I had one important, outstanding rock star talent: a willingness to let my hair grow long. My Catholic high school wouldn’t allow that, of course, but once I got out of there, it mushroomed enough for local rednecks cruising down Lomas Blvd. to yell obscenities and question my manhood. Screw ‘em. It took being drafted into the Army to touch that hair. (This may be unimaginable as an issue to anyone under the age of 40, but when “Easy Rider” came out at the end of the 1960s, all us hip hirsutes were looking nervously over our shoulders.)
But it was too late for me
I had already been scared (scarred) off the stage at the tender age of 13.
I’m not sure how I got talked into taking up the accordion at 8. All parents back then felt the obligation to torture — I mean, give their children the lifetime opportunity of music, so pick your instrument, kid, and you will practice every day no matter how many games of kick-the-can you have to skip.

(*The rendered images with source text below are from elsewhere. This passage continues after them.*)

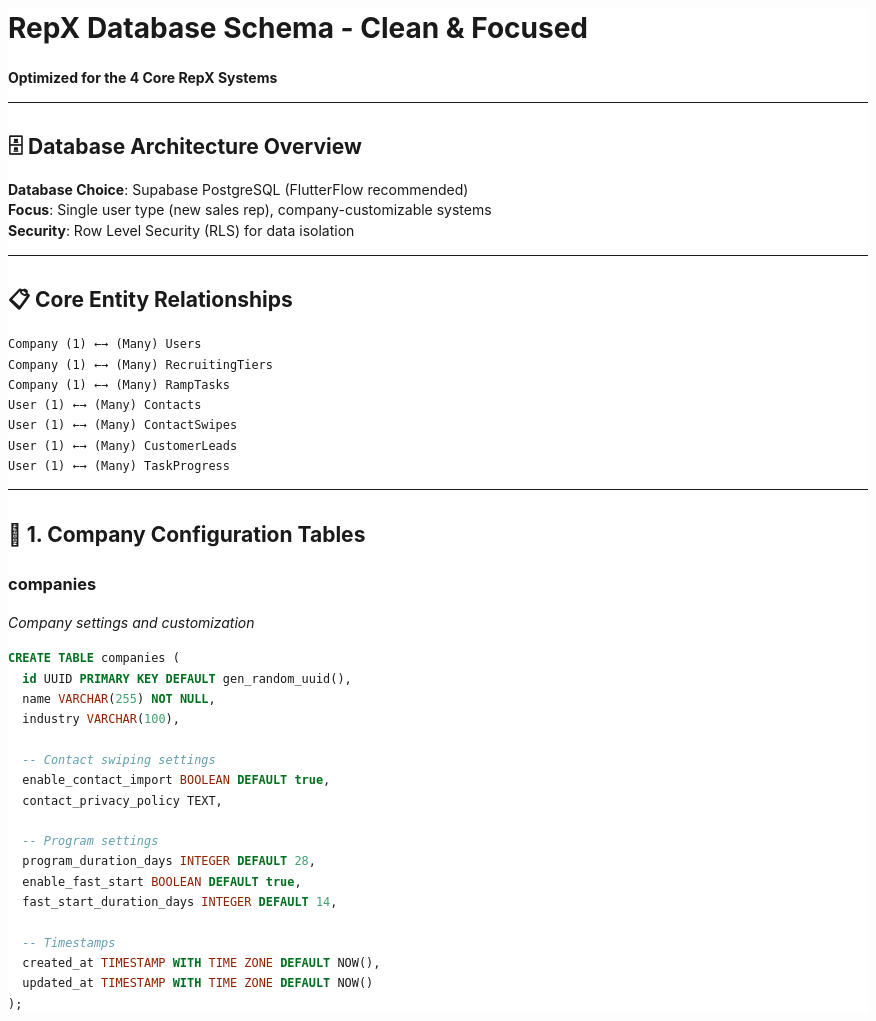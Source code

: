 # RepX Database Schema - Clean & Focused
**Optimized for the 4 Core RepX Systems**

---

## 🗄️ **Database Architecture Overview**

**Database Choice**: Supabase PostgreSQL (FlutterFlow recommended)  
**Focus**: Single user type (new sales rep), company-customizable systems  
**Security**: Row Level Security (RLS) for data isolation

---

## 📋 **Core Entity Relationships**

```
Company (1) ←→ (Many) Users
Company (1) ←→ (Many) RecruitingTiers  
Company (1) ←→ (Many) RampTasks
User (1) ←→ (Many) Contacts
User (1) ←→ (Many) ContactSwipes
User (1) ←→ (Many) CustomerLeads
User (1) ←→ (Many) TaskProgress
```

---

## 🏢 **1. Company Configuration Tables**

### **companies**
*Company settings and customization*
```sql
CREATE TABLE companies (
  id UUID PRIMARY KEY DEFAULT gen_random_uuid(),
  name VARCHAR(255) NOT NULL,
  industry VARCHAR(100),
  
  -- Contact swiping settings
  enable_contact_import BOOLEAN DEFAULT true,
  contact_privacy_policy TEXT,
  
  -- Program settings
  program_duration_days INTEGER DEFAULT 28,
  enable_fast_start BOOLEAN DEFAULT true,
  fast_start_duration_days INTEGER DEFAULT 14,
  
  -- Timestamps
  created_at TIMESTAMP WITH TIME ZONE DEFAULT NOW(),
  updated_at TIMESTAMP WITH TIME ZONE DEFAULT NOW()
);
```

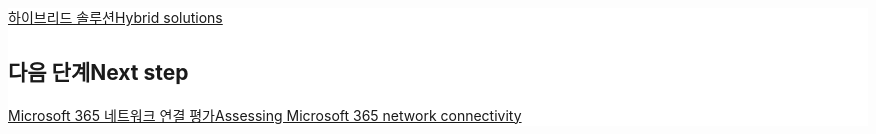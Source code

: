 [<span data-ttu-id="3d4a4-202">하이브리드 솔루션</span><span class="sxs-lookup"><span data-stu-id="3d4a4-202">Hybrid solutions</span></span>](hybrid-solutions.md)

## <a name="next-step"></a><span data-ttu-id="3d4a4-203">다음 단계</span><span class="sxs-lookup"><span data-stu-id="3d4a4-203">Next step</span></span>

[<span data-ttu-id="3d4a4-204">Microsoft 365 네트워크 연결 평가</span><span class="sxs-lookup"><span data-stu-id="3d4a4-204">Assessing Microsoft 365 network connectivity</span></span>](assessing-network-connectivity.md)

The accordion seemed like a good idea at the time. Drums were out of the question, violin looked too difficult, we had no room for a piano, and when it came time to pick an instrument I chose the coolest accordion ever: Italian, metalflake gold keys on pearl, thick gold straps, 120 bass buttons, a carrying case lined with luxurious velvet. 300 bucks, I smashed the piggy bank and paid half.
Five years of torture
And I got pretty good. Real good. When Jim Purvis, who had a TV cowboy kiddies show, came calling to my accordion school band teachers asking for the best player, to duet with his daughter at one of his live stage shows, I was tapped. Trapped!
There were a few thousand people there at Tingley Coliseum, I messed up and was completely mortified and swore at that moment wild horses couldn’t drag me onto a stage again (and Purvis had some). I loved music but I wanted to be out there in the audience, hearing it. Writing about it . . .
I waited a month to announce my retirement, so my parents wouldn’t think, correctly, that “the incident” was to blame, and try to talk me out of it.
There was a kid at school named Bobby Anesi who took it up about the same time as I did. Couldn’t hold a Lady of Spain fan to my playing. But Bobby kept at it, and my mother would throw that Catholic guilt in my face every so often.
“You know, you can always pick it up again,” she would cajole. “Bobby Anesi is going to be able to work his way through college playing weddings and Bar Mitzvahs.”
Or, Mom, I could poke a sharp stick in my eye and get people to pay to look, to cover those college costs.
Sometimes she would trot out squeezebox superstar Myron Floren of the Lawrence Welk Show as something to shoot for.
“Don’t forget,” she would add as a deal-closer, (dancer) “Cissy King is from Albuquerque!”
If I had known about zydeco music then, my whole life could have been different.